I loved every part of Istanbul. The buildings, the signs, the businesses, the people, the lush greenery between the buildings and on rooftops; it all just thrilled me. I snapped pictures continuously, first from the window next to me and then jumping across the aisle to snap one from the other side. Taking pictures of a traffic jam, I realized there was someone behind me, at the very back of the bus, about twenty years older than I and dressed as one of the crew from the ship. He seemed to immensely enjoy my enjoyment of everything I saw.
When we stopped at the Basilica Cistern, I stepped off the bus and was surrounded by men selling souvenirs. They pressed around me, refusing to let me through. My husband, several feet away bartering a few pennies off the price of postcards, was oblivious to my dilemma. I was starting to panic, when the passenger I’d noticed approached and cleared a path for me.
As I walked through the cistern, my husband off on his own adventures, my fellow traveler approached several times to offer to take my picture in front of the amazing medusa heads, or other sights. I don’t think he spoke English, most of the crew was Greek, and all our communication was nonverbal. Yet I felt so connected to this stranger, as if we were in perfect sync and didn’t need words. He was warm and sincere and seemed to radiate good will and integrity.
That evening, during dinner, I had to return to my cabin for something I’d forgotten. I approached a set of double doors, which swung open, and there was my companion from the tour. I broke into a huge smile, as did he, and I knew my face was as lit up as his was. We ran toward each other and embraced with delight, both obviously overjoyed to see each other. It was as if we were long lost friends or family members. And then, nodding and smiling, we went our separate ways.

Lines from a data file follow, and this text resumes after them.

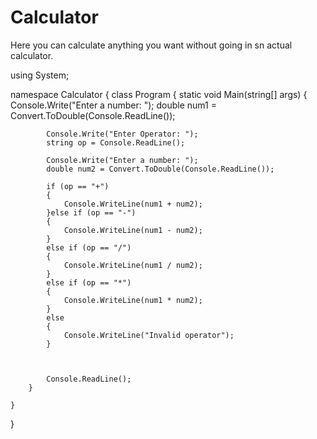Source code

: # Calculator
Here you can calculate anything you want without going in sn actual calculator.












using System;

namespace Calculator
{
    class Program
    {
        static void Main(string[] args)
        {
            Console.Write("Enter a number: ");
            double num1 = Convert.ToDouble(Console.ReadLine());

            Console.Write("Enter Operator: ");
            string op = Console.ReadLine();

            Console.Write("Enter a number: ");
            double num2 = Convert.ToDouble(Console.ReadLine());

            if (op == "+")
            {
                Console.WriteLine(num1 + num2);
            }else if (op == "-")
            {
                Console.WriteLine(num1 - num2);
            }
            else if (op == "/")
            {
                Console.WriteLine(num1 / num2);
            }
            else if (op == "*")
            {
                Console.WriteLine(num1 * num2);
            }
            else
            {
                Console.WriteLine("Invalid operator");
            }



            Console.ReadLine();
        }

    }

}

I spent that week in Jerusalem, Egypt, Ephesus and Greece; and this was the most moving and memorable experience I had, yet I could never find the words to explain why. The best I can do is to say that it was as if the God in me and the God in him recognized each other. I like to think that while our bodies were a little more reserved, our souls spent the day together, holding hands and laughing. In my encounter with this stranger, I experienced God. And I hope that he experienced at least a little bit of God in me, too.